Collected data:
·····
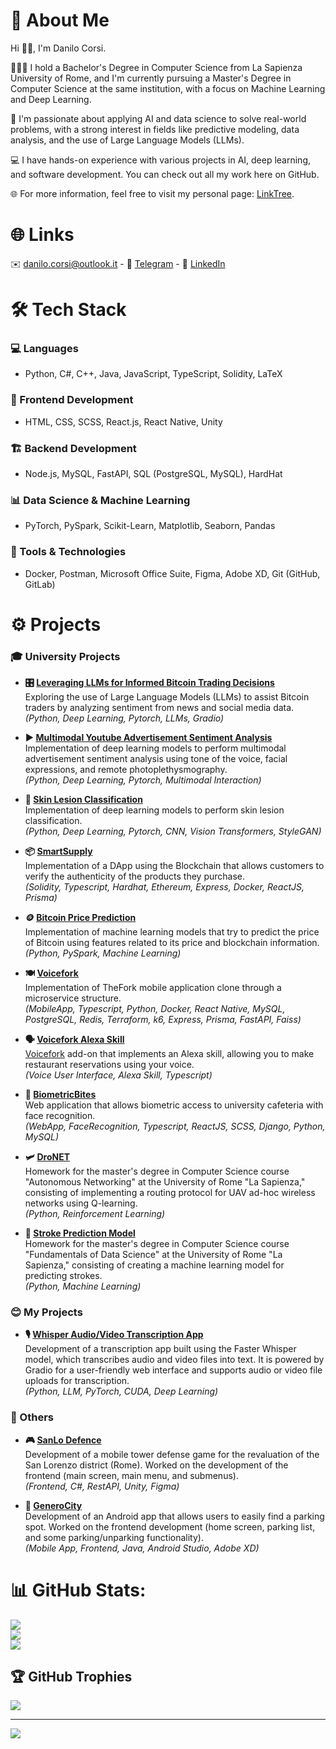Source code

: # 💫 About Me
Hi 👋🏻, I'm Danilo Corsi.

👨🏻‍🎓 I hold a Bachelor's Degree in Computer Science from La Sapienza University of Rome, and I'm currently pursuing a Master's Degree in Computer Science at the same institution, with a focus on Machine Learning and Deep Learning.

🌱 I'm passionate about applying AI and data science to solve real-world problems, with a strong interest in fields like predictive modeling, data analysis, and the use of Large Language Models (LLMs).

💻 I have hands-on experience with various projects in AI, deep learning, and software development. You can check out all my work here on GitHub.

🌐 For more information, feel free to visit my personal page: [LinkTree](https://linktr.ee/danilocorsi).

# 🌐 Links
✉️ [danilo.corsi@outlook.it](mailto:danilo.corsi@outlook.it) - 
💬 [Telegram](https://t.me/danilocorsi) - 
📃 [LinkedIn](https://www.linkedin.com/in/danilocorsi97/)

# 🛠️ Tech Stack
### 💻 Languages
- Python, C#, C++, Java, JavaScript, TypeScript, Solidity, LaTeX

### 🎨 Frontend Development
- HTML, CSS, SCSS, React.js, React Native, Unity

### 🏗️ Backend Development
- Node.js, MySQL, FastAPI, SQL (PostgreSQL, MySQL), HardHat

### 📊 Data Science & Machine Learning
- PyTorch, PySpark, Scikit-Learn, Matplotlib, Seaborn, Pandas

### 🧰 Tools & Technologies
- Docker, Postman, Microsoft Office Suite, Figma, Adobe XD, Git (GitHub, GitLab)

# :gear: Projects
### 🎓 University Projects

- **🎛️ [Leveraging LLMs for Informed Bitcoin Trading Decisions](https://github.com/CorsiDanilo/Leveraging-LLMs-for-Informed-Bitcoin-Trading-Decisions)**  
  Exploring the use of Large Language Models (LLMs) to assist Bitcoin traders by analyzing sentiment from news and social media data.  
  *(Python, Deep Learning, Pytorch, LLMs, Gradio)*

- **▶️ [Multimodal Youtube Advertisement Sentiment Analysis](https://github.com/CorsiDanilo/multimodal-advertisement-sentiment-analysis)**  
  Implementation of deep learning models to perform multimodal advertisement sentiment analysis using tone of the voice, facial expressions, and remote photoplethysmography.  
  *(Python, Deep Learning, Pytorch, Multimodal Interaction)*

- **🤼 [Skin Lesion Classification](https://github.com/CorsiDanilo/skin-lesion-classification)**  
  Implementation of deep learning models to perform skin lesion classification.  
  *(Python, Deep Learning, Pytorch, CNN, Vision Transformers, StyleGAN)*

- **📦 [SmartSupply](https://github.com/CorsiDanilo/smartsupply)**  
  Implementation of a DApp using the Blockchain that allows customers to verify the authenticity of the products they purchase.  
  *(Solidity, Typescript, Hardhat, Ethereum, Express, Docker, ReactJS, Prisma)*

- **🪙 [Bitcoin Price Prediction](https://github.com/CorsiDanilo/bitcoin-price-prediction-with-pyspark)**  
  Implementation of machine learning models that try to predict the price of Bitcoin using features related to its price and blockchain information.  
  *(Python, PySpark, Machine Learning)*

- **🍽️ [Voicefork](https://github.com/CorsiDanilo/voicefork)**  
  Implementation of TheFork mobile application clone through a microservice structure.  
  *(MobileApp, Typescript, Python, Docker, React Native, MySQL, PostgreSQL, Redis, Terraform, k6, Express, Prisma, FastAPI, Faiss)*

- **🗣️ [Voicefork Alexa Skill](https://github.com/CorsiDanilo/voicefork-alexa-skill)**  
  [Voicefork](https://github.com/CorsiDanilo/voicefork) add-on that implements an Alexa skill, allowing you to make restaurant reservations using your voice.  
  *(Voice User Interface, Alexa Skill, Typescript)*

- **👋 [BiometricBites](https://github.com/CorsiDanilo/BiometricBites)**  
  Web application that allows biometric access to university cafeteria with face recognition.  
  *(WebApp, FaceRecognition, Typescript, ReactJS, SCSS, Django, Python, MySQL)*

- **🛩️ [DroNET](https://github.com/CorsiDanilo/dronet)**  
  Homework for the master's degree in Computer Science course "Autonomous Networking" at the University of Rome "La Sapienza," consisting of implementing a routing protocol for UAV ad-hoc wireless networks using Q-learning.  
  *(Python, Reinforcement Learning)*

- **🫠 [Stroke Prediction Model](https://github.com/CorsiDanilo/fundamentals-of-data-science-homework-and-project)**  
  Homework for the master's degree in Computer Science course "Fundamentals of Data Science" at the University of Rome "La Sapienza," consisting of creating a machine learning model for predicting strokes.  
  *(Python, Machine Learning)*

### 😊 My Projects

- **🎙️ [Whisper Audio/Video Transcription App](https://github.com/CorsiDanilo/whisper-utility)**  
  Development of a transcription app built using the Faster Whisper model, which transcribes audio and video files into text. It is powered by Gradio for a user-friendly web interface and supports audio or video file uploads for transcription.  
  *(Python, LLM, PyTorch, CUDA, Deep Learning)*

### 🤝 Others

- **🎮 [SanLo Defence](https://sanloproject.it/)**  
  Development of a mobile tower defense game for the revaluation of the San Lorenzo district (Rome). Worked on the development of the frontend (main screen, main menu, and submenus).  
  *(Frontend, C#, RestAPI, Unity, Figma)*

- **🚗 [GeneroCity](https://www.generocity.it/)**  
  Development of an Android app that allows users to easily find a parking spot. Worked on the frontend development (home screen, parking list, and some parking/unparking functionality).  
  *(Mobile App, Frontend, Java, Android Studio, Adobe XD)*


# 📊 GitHub Stats:
![](https://github-readme-stats.vercel.app/api?username=CorsiDanilo&theme=nord&hide_border=true&include_all_commits=true&count_private=true)<br/>
![](https://github-readme-streak-stats.herokuapp.com/?user=CorsiDanilo&theme=nord&hide_border=true)<br/>
![](https://github-readme-stats.vercel.app/api/top-langs/?username=CorsiDanilo&theme=nord&hide_border=true&include_all_commits=true&count_private=true&layout=compact)

## 🏆 GitHub Trophies
![](https://github-profile-trophy.vercel.app/?username=CorsiDanilo&theme=nord&no-frame=true&no-bg=false&margin-w=4)

---
[![](https://visitcount.itsvg.in/api?id=CorsiDanilo&label=Profile%20Views&color=0&icon=0&pretty=false)](https://visitcount.itsvg.in)
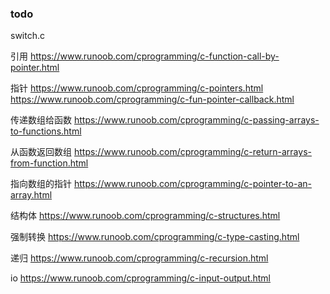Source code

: ### todo
switch.c

引用
https://www.runoob.com/cprogramming/c-function-call-by-pointer.html

指针
https://www.runoob.com/cprogramming/c-pointers.html
https://www.runoob.com/cprogramming/c-fun-pointer-callback.html

传递数组给函数
https://www.runoob.com/cprogramming/c-passing-arrays-to-functions.html

从函数返回数组
https://www.runoob.com/cprogramming/c-return-arrays-from-function.html

指向数组的指针
https://www.runoob.com/cprogramming/c-pointer-to-an-array.html

结构体
https://www.runoob.com/cprogramming/c-structures.html

强制转换
https://www.runoob.com/cprogramming/c-type-casting.html

递归
https://www.runoob.com/cprogramming/c-recursion.html

io
https://www.runoob.com/cprogramming/c-input-output.html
·····
*Problem description:* If a line in the data above contains the string "application", count it; then state only the total.

*Task response:* 2